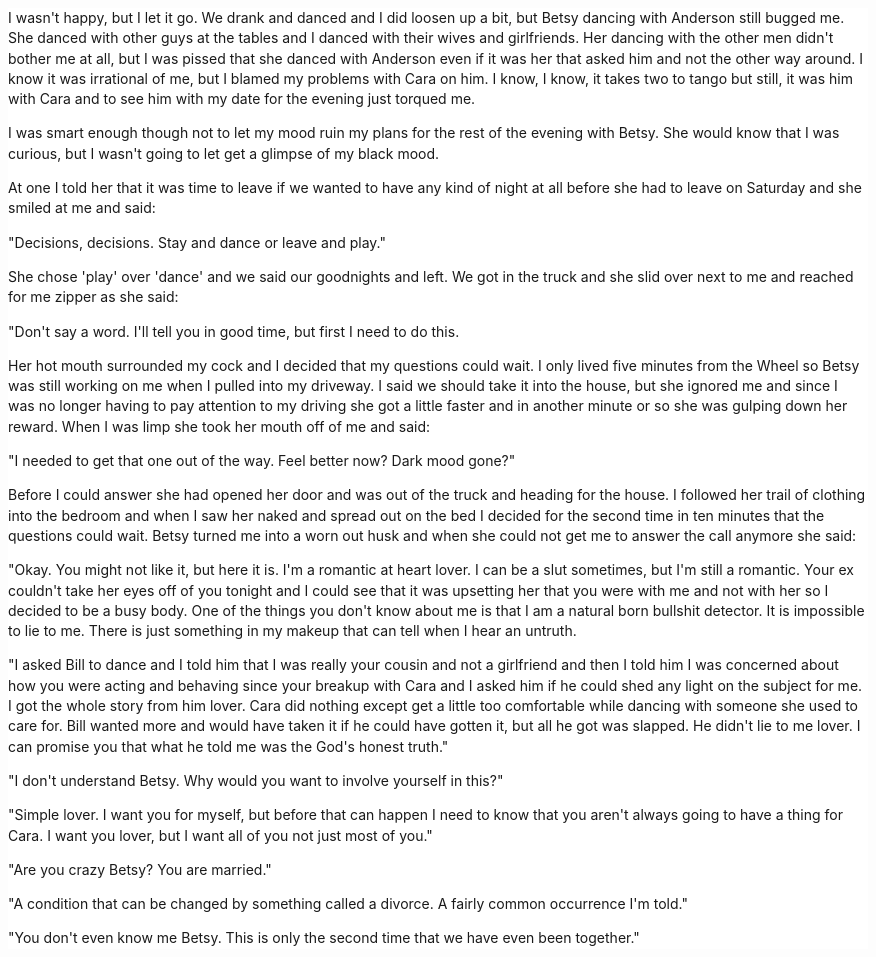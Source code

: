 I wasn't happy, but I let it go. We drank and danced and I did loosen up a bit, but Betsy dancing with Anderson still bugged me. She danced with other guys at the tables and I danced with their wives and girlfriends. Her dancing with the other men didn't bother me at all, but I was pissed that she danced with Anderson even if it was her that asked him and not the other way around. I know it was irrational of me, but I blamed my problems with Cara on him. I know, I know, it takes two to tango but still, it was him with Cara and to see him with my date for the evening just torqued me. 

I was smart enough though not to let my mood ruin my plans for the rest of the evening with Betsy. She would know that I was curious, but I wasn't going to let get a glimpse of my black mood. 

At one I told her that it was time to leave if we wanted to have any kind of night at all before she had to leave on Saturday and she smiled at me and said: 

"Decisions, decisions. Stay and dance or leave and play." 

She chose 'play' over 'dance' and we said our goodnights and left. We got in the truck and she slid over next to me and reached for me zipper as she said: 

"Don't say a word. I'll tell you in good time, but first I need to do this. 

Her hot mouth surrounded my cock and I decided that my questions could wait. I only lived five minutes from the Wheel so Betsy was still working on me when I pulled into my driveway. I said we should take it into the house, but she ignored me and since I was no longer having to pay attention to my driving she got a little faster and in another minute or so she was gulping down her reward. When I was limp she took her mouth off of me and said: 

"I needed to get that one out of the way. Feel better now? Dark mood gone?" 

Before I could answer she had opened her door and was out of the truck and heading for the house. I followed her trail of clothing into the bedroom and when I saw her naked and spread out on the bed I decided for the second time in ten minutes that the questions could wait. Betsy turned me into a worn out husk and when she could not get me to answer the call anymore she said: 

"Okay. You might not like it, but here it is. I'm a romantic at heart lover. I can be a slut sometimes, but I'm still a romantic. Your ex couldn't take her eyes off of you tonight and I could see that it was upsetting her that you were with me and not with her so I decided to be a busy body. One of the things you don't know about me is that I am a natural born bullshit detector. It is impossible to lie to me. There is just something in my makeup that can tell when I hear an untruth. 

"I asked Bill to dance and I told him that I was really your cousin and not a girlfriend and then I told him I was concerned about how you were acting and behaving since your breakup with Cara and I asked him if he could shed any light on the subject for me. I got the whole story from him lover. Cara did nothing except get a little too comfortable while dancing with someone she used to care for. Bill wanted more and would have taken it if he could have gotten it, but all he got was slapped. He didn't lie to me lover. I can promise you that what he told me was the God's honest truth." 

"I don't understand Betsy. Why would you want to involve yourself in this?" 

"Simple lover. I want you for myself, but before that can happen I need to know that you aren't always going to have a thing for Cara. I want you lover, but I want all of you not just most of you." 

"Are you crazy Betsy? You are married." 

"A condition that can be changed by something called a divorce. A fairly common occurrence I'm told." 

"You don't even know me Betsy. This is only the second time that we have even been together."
===
=== What the exercise asks ===
Set down, exactly as they stand above, the lines starting with the line with "Before I could" and going on through the line with "hear an untruth.", and no others.

=== Answer for the task ===
Before I could answer she had opened her door and was out of the truck and heading for the house. I followed her trail of clothing into the bedroom and when I saw her naked and spread out on the bed I decided for the second time in ten minutes that the questions could wait. Betsy turned me into a worn out husk and when she could not get me to answer the call anymore she said: 

"Okay. You might not like it, but here it is. I'm a romantic at heart lover. I can be a slut sometimes, but I'm still a romantic. Your ex couldn't take her eyes off of you tonight and I could see that it was upsetting her that you were with me and not with her so I decided to be a busy body. One of the things you don't know about me is that I am a natural born bullshit detector. It is impossible to lie to me. There is just something in my makeup that can tell when I hear an untruth. 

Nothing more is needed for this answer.